Not would happen, mind. I don’t think anyone genuinely thinks Gerry Brownlee will decriminalise murder, approve mining across all schedule 4 land, enact wartime conscription or overrule the results of the forthcoming Supercity election. I don’t. But the point is (assuming Dean Knight knows what he’s talking about) that Brownlee can. Or will be able to tomorrow, until April 2012, which astute readers will note is a good half-year after the next general election must be held. There are no real checks or balances, much of the actions taken under this legislation are able to be taken in secret, and actions taken will not — at least on paper — be subject to judicial review. This means that we are relying on Gerry Brownlee to not be evil. But democracy doesn’t work on the honour system. It can’t. It doesn’t work on the basis that you give a government power in the hope that they use it legitimately; you give it power on the basis that you have the authority and ability to wrest it back from them if they misuse it, and on the assumption they will misuse it. The honour system is fine for bouquets being sold at the cemetery gates. It’s no basis upon which to run a country.

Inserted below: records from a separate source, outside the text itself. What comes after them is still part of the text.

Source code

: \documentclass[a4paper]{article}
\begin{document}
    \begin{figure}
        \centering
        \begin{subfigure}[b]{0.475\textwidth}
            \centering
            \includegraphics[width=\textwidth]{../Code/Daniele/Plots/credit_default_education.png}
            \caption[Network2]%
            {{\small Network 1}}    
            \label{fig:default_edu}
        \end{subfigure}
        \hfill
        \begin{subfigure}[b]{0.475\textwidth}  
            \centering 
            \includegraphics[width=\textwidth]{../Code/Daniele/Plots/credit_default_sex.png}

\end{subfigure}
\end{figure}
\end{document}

As I’ve often argued here and elsewhere, what sets liberal democracy, with all its failings, apart from authoritarian systems is the ability for the electorate to transfer power by the exercise of these sorts of checks and balances. Under orthodox authoritarian socialism for examplem — more or less the only form of socialism ever fully implemented on a nationwide scale, in the USSR and China, for instance — the transitional dictatorship is empowered with the sole authority and means to put down any such counter-revolution as might endanger the transition to genuine communism; and because of this, the dictatorship enjoys impunity. It has no reason to work in the interests of the people it purports to serve, inevitably becoming inefficient, corrupt and brutal. (Thus, the problem with socialism is authoritariansm which accompanies it, not so much the economic aspects, but that isn’t my point here).

The Canterbury Earthquake Response and Recovery Bill, of all the ridiculous things, brings into being the potential for just such a regime in New Zealand, and we can only hope it is not used to that effect. It is a colossal, hypervigilant overreach. And if any ill comes from this, Labour — and even the Greens and the māori party — will bear as much responsibility as National; they are all supporting it out of “unity”.

Where now are those who railed against the Electoral Finance Act, who speculated darkly that Helen Clark might not relinquish power after the election, or might suspend the operation of the free press; who shrieked about the Section 59 repeal; against ‘Nanny State’ and the illusory Stalinism of lightbulbs and shower heads, drink-drive limits and alcohol purchase ages and compulsory student union membership? Here the papers are being signed to dismantle robust constitutional democracy right under our very noses, and there’s barely a whimper.

(Updated to add Lyndon Hood’s fantastic image of Brownlee VIII, link to Campbell’s article, and tidy the post up a bit.)